いわゆる湾岸戦争が一応の終結をみたものの、サダム・フセインの陸上戦力の多くが残された状況のイラクと、サウジアラビアなどに展開した多国籍軍(中心は米軍)が緊張状態にあったころが背景である。イラクではサダムが一発逆転を狙って生物兵器を開発、ペストよりはるかに恐ろしい感染力と致死性をもったウィルスが完成したという設定になっている。
研究所長のアッバース博士は自ら開発したウィルスが実際に使われる事態に直面して恐怖し、多国籍軍に通報する。砂漠の中の研究施設をウィルス毎破壊する必要に迫られた米軍は、M2ブラッドレー1両、M113APC2両にデルタフォースを乗せて研究所攻略に乗り出す。その空輸を担うのが、C-141とその機長ウェスターマン大佐である。

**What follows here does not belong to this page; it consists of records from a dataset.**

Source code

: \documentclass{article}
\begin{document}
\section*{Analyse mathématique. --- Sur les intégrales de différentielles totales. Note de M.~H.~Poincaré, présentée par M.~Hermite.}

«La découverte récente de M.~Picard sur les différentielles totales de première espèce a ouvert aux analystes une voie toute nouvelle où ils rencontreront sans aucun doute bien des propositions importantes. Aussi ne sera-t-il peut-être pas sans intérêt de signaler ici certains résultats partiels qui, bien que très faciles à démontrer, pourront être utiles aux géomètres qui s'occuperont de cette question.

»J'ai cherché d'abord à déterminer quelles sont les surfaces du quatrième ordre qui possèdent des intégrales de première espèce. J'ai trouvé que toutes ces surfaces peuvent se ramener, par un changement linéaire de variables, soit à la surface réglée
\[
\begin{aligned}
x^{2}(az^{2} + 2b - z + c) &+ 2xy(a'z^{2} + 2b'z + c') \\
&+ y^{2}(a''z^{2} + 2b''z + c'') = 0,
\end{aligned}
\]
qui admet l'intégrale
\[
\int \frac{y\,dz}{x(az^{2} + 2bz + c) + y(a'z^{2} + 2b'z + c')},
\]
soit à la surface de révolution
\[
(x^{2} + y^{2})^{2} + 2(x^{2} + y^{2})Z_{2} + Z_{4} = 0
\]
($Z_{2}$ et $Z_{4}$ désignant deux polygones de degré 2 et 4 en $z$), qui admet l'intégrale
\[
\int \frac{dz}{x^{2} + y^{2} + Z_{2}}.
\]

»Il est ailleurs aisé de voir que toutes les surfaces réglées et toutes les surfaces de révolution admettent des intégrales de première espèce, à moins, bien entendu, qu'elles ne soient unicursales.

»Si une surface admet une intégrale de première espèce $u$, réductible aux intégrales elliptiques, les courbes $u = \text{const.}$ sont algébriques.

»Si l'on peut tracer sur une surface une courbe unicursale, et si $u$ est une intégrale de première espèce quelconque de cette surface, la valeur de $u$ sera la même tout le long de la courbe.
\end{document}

ウェスターマン大佐をイラクや周辺国のレーダーを欺瞞するため、サウジアラビアの基地から直接イラクに入らず、空中給油機を使いエジプト・ヨルダンを迂回する複雑なルートを考える。通常使われるC-130輸送機では上記戦闘車両も積めないし、航続距離も足りない。それゆえ巨大輸送機C-141が登場するのである。

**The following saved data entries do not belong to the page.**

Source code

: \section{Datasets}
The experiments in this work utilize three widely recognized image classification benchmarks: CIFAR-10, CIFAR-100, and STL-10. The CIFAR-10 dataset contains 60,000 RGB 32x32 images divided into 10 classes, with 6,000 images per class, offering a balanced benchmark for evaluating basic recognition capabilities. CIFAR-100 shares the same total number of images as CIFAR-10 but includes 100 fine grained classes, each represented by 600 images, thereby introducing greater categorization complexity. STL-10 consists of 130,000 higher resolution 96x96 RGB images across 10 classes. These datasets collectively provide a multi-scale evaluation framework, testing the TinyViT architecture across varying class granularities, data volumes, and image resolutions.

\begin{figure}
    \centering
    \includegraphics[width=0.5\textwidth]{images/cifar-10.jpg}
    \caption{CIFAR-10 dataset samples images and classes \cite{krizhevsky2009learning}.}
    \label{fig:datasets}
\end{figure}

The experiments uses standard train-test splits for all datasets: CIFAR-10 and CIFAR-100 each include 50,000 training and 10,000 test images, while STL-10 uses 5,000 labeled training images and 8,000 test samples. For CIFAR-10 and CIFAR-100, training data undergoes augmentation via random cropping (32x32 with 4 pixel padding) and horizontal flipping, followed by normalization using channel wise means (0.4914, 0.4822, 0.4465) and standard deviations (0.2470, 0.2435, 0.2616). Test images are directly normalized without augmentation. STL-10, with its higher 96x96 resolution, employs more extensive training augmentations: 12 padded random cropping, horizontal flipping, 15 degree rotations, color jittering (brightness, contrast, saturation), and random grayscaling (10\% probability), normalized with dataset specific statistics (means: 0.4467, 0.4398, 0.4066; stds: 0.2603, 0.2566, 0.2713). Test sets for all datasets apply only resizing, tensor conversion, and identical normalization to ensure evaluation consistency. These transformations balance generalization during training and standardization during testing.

C-141を始め軍用機の装備(ハードウェア)や運用(ソフトウェア)が細かく書かれていて、航空機ファンなら狂喜するかもしれない。作者も軍機に触れないようにリアリティを持たせる書きぶりに、軍の協力を得たとも言っている。しかし所詮輸送機で武装は皆無だし、派手な戦闘シーンは期待できない。どうするのだろうと読み進んでみると、主役のはずのC-141は物語の中途で墜落、あとは奪ったトラックやセスナなどで逃げ回ることになる。
研究所の破壊は無事終了したが、ウィルスを入れた2つの容器がすでに持ち出されていて、アッバース博士はこれらを追ってイラク中を駆け回る。むしろ主役はこの博士ではないかとすら思わせる活躍だ。なぜデルタフォースが係らないかというと、「研究所のウィルスを無力化、研究員を保護(もしくは拉致)、研究施設を破壊」という命令は完遂したと指揮官が言って多国籍軍陣地に帰ってしまったから。すでに持ち出された容器については、命令にないというガンコぶりだ。